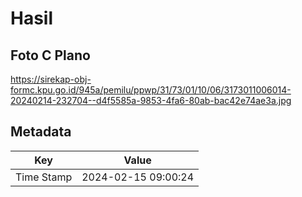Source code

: # Hasil

## Foto C Plano

https://sirekap-obj-formc.kpu.go.id/945a/pemilu/ppwp/31/73/01/10/06/3173011006014-20240214-232704--d4f5585a-9853-4fa6-80ab-bac42e74ae3a.jpg


## Metadata

| Key        | Value               |
| ---------- | ------------------- |
| Time Stamp | 2024-02-15 09:00:24 |



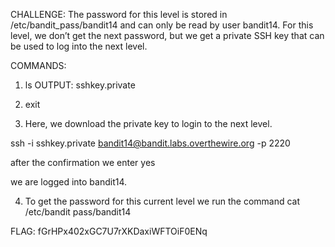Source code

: CHALLENGE: The password for this level is stored in /etc/bandit_pass/bandit14 and can only be read by user bandit14. For this level, we don’t get the next password, but we get a private SSH key that can be used to log into the next level. 

COMMANDS:
1. ls
OUTPUT: sshkey.private

2. exit 

3. Here, we download the private key to login to the next level.

ssh -i sshkey.private bandit14@bandit.labs.overthewire.org -p 2220

after the confirmation we enter yes

we are logged into bandit14.

4. To get the password for this current level we run the command
cat /etc/bandit pass/bandit14

FLAG: fGrHPx402xGC7U7rXKDaxiWFTOiF0ENq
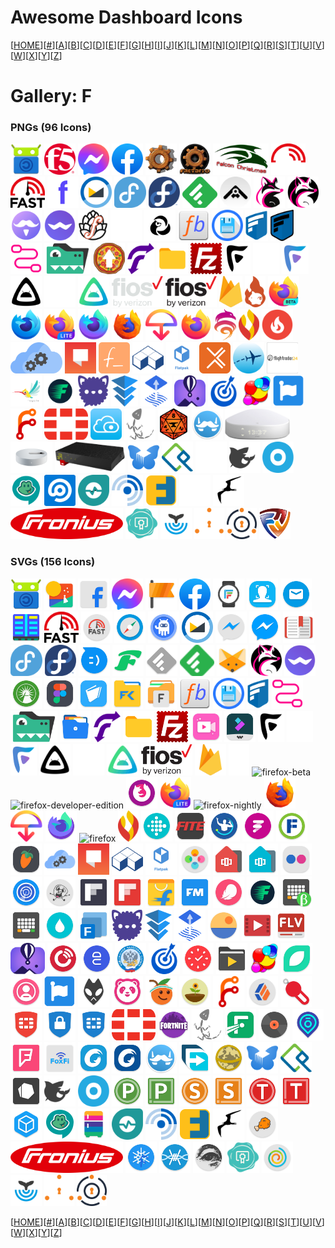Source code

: # Awesome Dashboard Icons

[[HOME](..)][[#](gallery.md)][[A](gallery-a.md)][[B](gallery-b.md)][[C](gallery-c.md)][[D](gallery-d.md)][[E](gallery-e.md)][[F](gallery-f.md)][[G](gallery-g.md)][[H](gallery-h.md)][[I](gallery-i.md)][[J](gallery-j.md)][[K](gallery-k.md)][[L](gallery-l.md)][[M](gallery-m.md)][[N](gallery-n.md)][[O](gallery-o.md)][[P](gallery-p.md)][[Q](gallery-q.md)][[R](gallery-r.md)][[S](gallery-s.md)][[T](gallery-t.md)][[U](gallery-u.md)][[V](gallery-v.md)][[W](gallery-w.md)][[X](gallery-x.md)][[Y](gallery-y.md)][[Z](gallery-z.md)]

# Gallery: F

### PNGs (96 Icons)

<img src="../icons/f-droid.png" alt="f-droid" height="50"> <img src="../icons/f5-networks.png" alt="f5-networks" height="50"> <img src="../icons/facebook-messenger.png" alt="facebook-messenger" height="50"> <img src="../icons/facebook.png" alt="facebook" height="50"> <img src="../icons/factorio-alt.png" alt="factorio-alt" height="50"> <img src="../icons/factorio.png" alt="factorio" height="50"> <img src="../icons/falcon-christmas.png" alt="falcon-christmas" height="50"> <img src="../icons/fast-com-light.png" alt="fast-com-light" height="50"> <img src="../icons/fast-com.png" alt="fast-com" height="50"> <img src="../icons/fasten.png" alt="fasten" height="50"> <img src="../icons/fastmail.png" alt="fastmail" height="50"> <img src="../icons/fedora-alt.png" alt="fedora-alt" height="50"> <img src="../icons/fedora.png" alt="fedora" height="50"> <img src="../icons/feedly.png" alt="feedly" height="50"> <img src="../icons/feishin.png" alt="feishin" height="50"> <img src="../icons/fenrus-light.png" alt="fenrus-light" height="50"> <img src="../icons/fenrus.png" alt="fenrus" height="50"> <img src="../icons/ferdi.png" alt="ferdi" height="50"> <img src="../icons/ferdium.png" alt="ferdium" height="50"> <img src="../icons/fermentrack.png" alt="fermentrack" height="50"> <img src="../icons/ferretdb-light.png" alt="ferretdb-light" height="50"> <img src="../icons/ferretdb.png" alt="ferretdb" height="50"> <img src="../icons/filebot.png" alt="filebot" height="50"> <img src="../icons/filebrowser.png" alt="filebrowser" height="50"> <img src="../icons/filecloud-light.png" alt="filecloud-light" height="50"> <img src="../icons/filecloud.png" alt="filecloud" height="50"> <img src="../icons/fileflows.png" alt="fileflows" height="50"> <img src="../icons/filegator.png" alt="filegator" height="50"> <img src="../icons/filepizza.png" alt="filepizza" height="50"> <img src="../icons/filerun.png" alt="filerun" height="50"> <img src="../icons/files.png" alt="files" height="50"> <img src="../icons/filezilla.png" alt="filezilla" height="50"> <img src="../icons/finamp-dark.png" alt="finamp-dark" height="50"> <img src="../icons/finamp-light.png" alt="finamp-light" height="50"> <img src="../icons/finamp.png" alt="finamp" height="50"> <img src="../icons/findroid-dark.png" alt="findroid-dark" height="50"> <img src="../icons/findroid-light.png" alt="findroid-light" height="50"> <img src="../icons/findroid.png" alt="findroid" height="50"> <img src="../icons/fios-light.png" alt="fios-light" height="50"> <img src="../icons/fios.png" alt="fios" height="50"> <img src="../icons/firebase.png" alt="firebase" height="50"> <img src="../icons/firefly.png" alt="firefly" height="50"> <img src="../icons/firefox-beta.png" alt="firefox-beta" height="50"> <img src="../icons/firefox-developer-edition.png" alt="firefox-developer-edition" height="50"> <img src="../icons/firefox-lite.png" alt="firefox-lite" height="50"> <img src="../icons/firefox-nightly.png" alt="firefox-nightly" height="50"> <img src="../icons/firefox-reality.png" alt="firefox-reality" height="50"> <img src="../icons/firefox-send.png" alt="firefox-send" height="50"> <img src="../icons/firefox.png" alt="firefox" height="50"> <img src="../icons/fireshare.png" alt="fireshare" height="50"> <img src="../icons/firewalla.png" alt="firewalla" height="50"> <img src="../icons/flame.png" alt="flame" height="50"> <img src="../icons/flaresolverr.png" alt="flaresolverr" height="50"> <img src="../icons/flarum.png" alt="flarum" height="50"> <img src="../icons/flat-notes.png" alt="flat-notes" height="50"> <img src="../icons/flathub.png" alt="flathub" height="50"> <img src="../icons/flatpak.png" alt="flatpak" height="50"> <img src="../icons/flexget.png" alt="flexget" height="50"> <img src="../icons/flightaware.png" alt="flightaware" height="50"> <img src="../icons/flightradar24.png" alt="flightradar24" height="50"> <img src="../icons/flogo.png" alt="flogo" height="50"> <img src="../icons/flood.png" alt="flood" height="50"> <img src="../icons/fluffychat.png" alt="fluffychat" height="50"> <img src="../icons/fluidd.png" alt="fluidd" height="50"> <img src="../icons/flux-cd.png" alt="flux-cd" height="50"> <img src="../icons/fly-io.png" alt="fly-io" height="50"> <img src="../icons/focalboard.png" alt="focalboard" height="50"> <img src="../icons/foldingathome.png" alt="foldingathome" height="50"> <img src="../icons/fontawesome.png" alt="fontawesome" height="50"> <img src="../icons/forgejo.png" alt="forgejo" height="50"> <img src="../icons/fortinet.png" alt="fortinet" height="50"> <img src="../icons/foscam.png" alt="foscam" height="50"> <img src="../icons/fossil.png" alt="fossil" height="50"> <img src="../icons/foundry-vtt.png" alt="foundry-vtt" height="50"> <img src="../icons/franz.png" alt="franz" height="50"> <img src="../icons/freebox-delta.png" alt="freebox-delta" height="50"> <img src="../icons/freebox-pop.png" alt="freebox-pop" height="50"> <img src="../icons/freebox-revolution.png" alt="freebox-revolution" height="50"> <img src="../icons/freedombox.png" alt="freedombox" height="50"> <img src="../icons/freeipa.png" alt="freeipa" height="50"> <img src="../icons/freenas-light.png" alt="freenas-light" height="50"> <img src="../icons/freenas.png" alt="freenas" height="50"> <img src="../icons/freenom.png" alt="freenom" height="50"> <img src="../icons/freepbx.png" alt="freepbx" height="50"> <img src="../icons/freescout.png" alt="freescout" height="50"> <img src="../icons/freshping.png" alt="freshping" height="50"> <img src="../icons/freshrss.png" alt="freshrss" height="50"> <img src="../icons/friendica.png" alt="friendica" height="50"> <img src="../icons/frigate-light.png" alt="frigate-light" height="50"> <img src="../icons/frigate.png" alt="frigate" height="50"> <img src="../icons/fronius.png" alt="fronius" height="50"> <img src="../icons/fulcio.png" alt="fulcio" height="50"> <img src="../icons/funkwhale.png" alt="funkwhale" height="50"> <img src="../icons/fusionauth-light.png" alt="fusionauth-light" height="50"> <img src="../icons/fusionauth.png" alt="fusionauth" height="50"> <img src="../icons/fusionpbx.png" alt="fusionpbx" height="50">

### SVGs (156 Icons)

<img src="../icons/f-droid.svg" alt="f-droid" height="50"> <img src="../icons/fabulous.svg" alt="fabulous" height="50"> <img src="../icons/facebook-lite.svg" alt="facebook-lite" height="50"> <img src="../icons/facebook-messenger.svg" alt="facebook-messenger" height="50"> <img src="../icons/facebook-pages.svg" alt="facebook-pages" height="50"> <img src="../icons/facebook.svg" alt="facebook" height="50"> <img src="../icons/facer.svg" alt="facer" height="50"> <img src="../icons/faceunlock.svg" alt="faceunlock" height="50"> <img src="../icons/fairemail.svg" alt="fairemail" height="50"> <img src="../icons/far-manager.svg" alt="far-manager" height="50"> <img src="../icons/fast-com.svg" alt="fast-com" height="50"> <img src="../icons/fast.svg" alt="fast" height="50"> <img src="../icons/fastest-mini-browser.svg" alt="fastest-mini-browser" height="50"> <img src="../icons/fasthub.svg" alt="fasthub" height="50"> <img src="../icons/fastmail.svg" alt="fastmail" height="50"> <img src="../icons/fbmessenger-lite.svg" alt="fbmessenger-lite" height="50"> <img src="../icons/fbmessenger.svg" alt="fbmessenger" height="50"> <img src="../icons/fbreader.svg" alt="fbreader" height="50"> <img src="../icons/fedora-alt.svg" alt="fedora-alt" height="50"> <img src="../icons/fedora.svg" alt="fedora" height="50"> <img src="../icons/feedback.svg" alt="feedback" height="50"> <img src="../icons/feeder.svg" alt="feeder" height="50"> <img src="../icons/feedly-classic.svg" alt="feedly-classic" height="50"> <img src="../icons/feedly.svg" alt="feedly" height="50"> <img src="../icons/fennec.svg" alt="fennec" height="50"> <img src="../icons/fenrus.svg" alt="fenrus" height="50"> <img src="../icons/ferdium.svg" alt="ferdium" height="50"> <img src="../icons/fidelity-investments.svg" alt="fidelity-investments" height="50"> <img src="../icons/figma.svg" alt="figma" height="50"> <img src="../icons/fiinote.svg" alt="fiinote" height="50"> <img src="../icons/file-commander.svg" alt="file-commander" height="50"> <img src="../icons/file-manager-alpha.svg" alt="file-manager-alpha" height="50"> <img src="../icons/filebot.svg" alt="filebot" height="50"> <img src="../icons/filebrowser.svg" alt="filebrowser" height="50"> <img src="../icons/filecloud.svg" alt="filecloud" height="50"> <img src="../icons/fileflows.svg" alt="fileflows" height="50"> <img src="../icons/filegator.svg" alt="filegator" height="50"> <img src="../icons/filemaster.svg" alt="filemaster" height="50"> <img src="../icons/filerun.svg" alt="filerun" height="50"> <img src="../icons/files.svg" alt="files" height="50"> <img src="../icons/filezilla.svg" alt="filezilla" height="50"> <img src="../icons/filmigo.svg" alt="filmigo" height="50"> <img src="../icons/filmorago.svg" alt="filmorago" height="50"> <img src="../icons/finamp-dark.svg" alt="finamp-dark" height="50"> <img src="../icons/finamp-light.svg" alt="finamp-light" height="50"> <img src="../icons/finamp.svg" alt="finamp" height="50"> <img src="../icons/findroid-dark.svg" alt="findroid-dark" height="50"> <img src="../icons/findroid-light.svg" alt="findroid-light" height="50"> <img src="../icons/findroid.svg" alt="findroid" height="50"> <img src="../icons/fios.svg" alt="fios" height="50"> <img src="../icons/firebase.svg" alt="firebase" height="50"> <img src="../icons/firefly.svg" alt="firefly" height="50"> <img src="../icons/firefox-beta.svg" alt="firefox-beta" height="50"> <img src="../icons/firefox-developer-edition.svg" alt="firefox-developer-edition" height="50"> <img src="../icons/firefox-focus.svg" alt="firefox-focus" height="50"> <img src="../icons/firefox-lite.svg" alt="firefox-lite" height="50"> <img src="../icons/firefox-nightly.svg" alt="firefox-nightly" height="50"> <img src="../icons/firefox-reality.svg" alt="firefox-reality" height="50"> <img src="../icons/firefox-send.svg" alt="firefox-send" height="50"> <img src="../icons/firefox-trunk.svg" alt="firefox-trunk" height="50"> <img src="../icons/firefox.svg" alt="firefox" height="50"> <img src="../icons/firewalla.svg" alt="firewalla" height="50"> <img src="../icons/fitbit.svg" alt="fitbit" height="50"> <img src="../icons/fite-tv.svg" alt="fite-tv" height="50"> <img src="../icons/fitify.svg" alt="fitify" height="50"> <img src="../icons/fiton.svg" alt="fiton" height="50"> <img src="../icons/fixprice.svg" alt="fixprice" height="50"> <img src="../icons/fl-studio-mobile.svg" alt="fl-studio-mobile" height="50"> <img src="../icons/flaresolverr.svg" alt="flaresolverr" height="50"> <img src="../icons/flarum.svg" alt="flarum" height="50"> <img src="../icons/flathub.svg" alt="flathub" height="50"> <img src="../icons/flatpak.svg" alt="flatpak" height="50"> <img src="../icons/fleksy.svg" alt="fleksy" height="50"> <img src="../icons/flick-launcher-pro.svg" alt="flick-launcher-pro" height="50"> <img src="../icons/flick-launcher.svg" alt="flick-launcher" height="50"> <img src="../icons/flickr.svg" alt="flickr" height="50"> <img src="../icons/flightradar24.svg" alt="flightradar24" height="50"> <img src="../icons/flipaclip.svg" alt="flipaclip" height="50"> <img src="../icons/flipboard-briefing.svg" alt="flipboard-briefing" height="50"> <img src="../icons/flipboard.svg" alt="flipboard" height="50"> <img src="../icons/flipkart.svg" alt="flipkart" height="50"> <img src="../icons/flitsmeister.svg" alt="flitsmeister" height="50"> <img src="../icons/flo.svg" alt="flo" height="50"> <img src="../icons/flood.svg" alt="flood" height="50"> <img src="../icons/florisboard-beta.svg" alt="florisboard-beta" height="50"> <img src="../icons/florisboard.svg" alt="florisboard" height="50"> <img src="../icons/flud.svg" alt="flud" height="50"> <img src="../icons/fluent-reader.svg" alt="fluent-reader" height="50"> <img src="../icons/fluffychat.svg" alt="fluffychat" height="50"> <img src="../icons/fluidd.svg" alt="fluidd" height="50"> <img src="../icons/flux-cd.svg" alt="flux-cd" height="50"> <img src="../icons/flux.svg" alt="flux" height="50"> <img src="../icons/flv-player.svg" alt="flv-player" height="50"> <img src="../icons/flv-video-player.svg" alt="flv-video-player" height="50"> <img src="../icons/fly-io.svg" alt="fly-io" height="50"> <img src="../icons/fm-player.svg" alt="fm-player" height="50"> <img src="../icons/fng.svg" alt="fng" height="50"> <img src="../icons/fns.svg" alt="fns" height="50"> <img src="../icons/focalboard.svg" alt="focalboard" height="50"> <img src="../icons/focus-to-do.svg" alt="focus-to-do" height="50"> <img src="../icons/folder-player.svg" alt="folder-player" height="50"> <img src="../icons/foldingathome.svg" alt="foldingathome" height="50"> <img src="../icons/folium.svg" alt="folium" height="50"> <img src="../icons/followers-and-unfollowers.svg" alt="followers-and-unfollowers" height="50"> <img src="../icons/fontawesome.svg" alt="fontawesome" height="50"> <img src="../icons/foobar2000.svg" alt="foobar2000" height="50"> <img src="../icons/foodpanda.svg" alt="foodpanda" height="50"> <img src="../icons/fooducate.svg" alt="fooducate" height="50"> <img src="../icons/forest.svg" alt="forest" height="50"> <img src="../icons/forgejo.svg" alt="forgejo" height="50"> <img src="../icons/forgerock.svg" alt="forgerock" height="50"> <img src="../icons/forti-token.svg" alt="forti-token" height="50"> <img src="../icons/forticlient-legacy.svg" alt="forticlient-legacy" height="50"> <img src="../icons/forticlient-vpn.svg" alt="forticlient-vpn" height="50"> <img src="../icons/forticlient.svg" alt="forticlient" height="50"> <img src="../icons/fortinet.svg" alt="fortinet" height="50"> <img src="../icons/fortnite.svg" alt="fortnite" height="50"> <img src="../icons/fossil.svg" alt="fossil" height="50"> <img src="../icons/fotmob.svg" alt="fotmob" height="50"> <img src="../icons/fotoable-music-player.svg" alt="fotoable-music-player" height="50"> <img src="../icons/fotocasa.svg" alt="fotocasa" height="50"> <img src="../icons/foursquare.svg" alt="foursquare" height="50"> <img src="../icons/foxfi.svg" alt="foxfi" height="50"> <img src="../icons/foxit-mobile.svg" alt="foxit-mobile" height="50"> <img src="../icons/foxit-pdfscanner.svg" alt="foxit-pdfscanner" height="50"> <img src="../icons/franz.svg" alt="franz" height="50"> <img src="../icons/free-download-manager.svg" alt="free-download-manager" height="50"> <img src="../icons/freeciv.svg" alt="freeciv" height="50"> <img src="../icons/freedombox.svg" alt="freedombox" height="50"> <img src="../icons/freeipa.svg" alt="freeipa" height="50"> <img src="../icons/freeletics.svg" alt="freeletics" height="50"> <img src="../icons/freenas.svg" alt="freenas" height="50"> <img src="../icons/freenom.svg" alt="freenom" height="50"> <img src="../icons/freeoffice-planmaker-hd.svg" alt="freeoffice-planmaker-hd" height="50"> <img src="../icons/freeoffice-planmaker.svg" alt="freeoffice-planmaker" height="50"> <img src="../icons/freeoffice-presentations-hd.svg" alt="freeoffice-presentations-hd" height="50"> <img src="../icons/freeoffice-presentations.svg" alt="freeoffice-presentations" height="50"> <img src="../icons/freeoffice-textmaker-hd.svg" alt="freeoffice-textmaker-hd" height="50"> <img src="../icons/freeoffice-textmaker.svg" alt="freeoffice-textmaker" height="50"> <img src="../icons/freeotp.svg" alt="freeotp" height="50"> <img src="../icons/freepbx.svg" alt="freepbx" height="50"> <img src="../icons/freezer.svg" alt="freezer" height="50"> <img src="../icons/freshping.svg" alt="freshping" height="50"> <img src="../icons/freshrss.svg" alt="freshrss" height="50"> <img src="../icons/friendica.svg" alt="friendica" height="50"> <img src="../icons/frigate.svg" alt="frigate" height="50"> <img src="../icons/fritter.svg" alt="fritter" height="50"> <img src="../icons/fronius.svg" alt="fronius" height="50"> <img src="../icons/frost.svg" alt="frost" height="50"> <img src="../icons/frostwire.svg" alt="frostwire" height="50"> <img src="../icons/ftm.svg" alt="ftm" height="50"> <img src="../icons/fulcio.svg" alt="fulcio" height="50"> <img src="../icons/funimate.svg" alt="funimate" height="50"> <img src="../icons/funkwhale.svg" alt="funkwhale" height="50"> <img src="../icons/fusionauth-light.svg" alt="fusionauth-light" height="50"> <img src="../icons/fusionauth.svg" alt="fusionauth" height="50">

[[HOME](..)][[#](gallery.md)][[A](gallery-a.md)][[B](gallery-b.md)][[C](gallery-c.md)][[D](gallery-d.md)][[E](gallery-e.md)][[F](gallery-f.md)][[G](gallery-g.md)][[H](gallery-h.md)][[I](gallery-i.md)][[J](gallery-j.md)][[K](gallery-k.md)][[L](gallery-l.md)][[M](gallery-m.md)][[N](gallery-n.md)][[O](gallery-o.md)][[P](gallery-p.md)][[Q](gallery-q.md)][[R](gallery-r.md)][[S](gallery-s.md)][[T](gallery-t.md)][[U](gallery-u.md)][[V](gallery-v.md)][[W](gallery-w.md)][[X](gallery-x.md)][[Y](gallery-y.md)][[Z](gallery-z.md)]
==================================================
EXERCISE REQUIREMENTS :: The word "next" appears in some of the lines above. Copy those lines.

ANSWER BOX ::
: CHALLENGE: The password for this level is stored in /etc/bandit_pass/bandit14 and can only be read by user bandit14. For this level, we don’t get the next password, but we get a private SSH key that can be used to log into the next level. 
3. Here, we download the private key to login to the next level.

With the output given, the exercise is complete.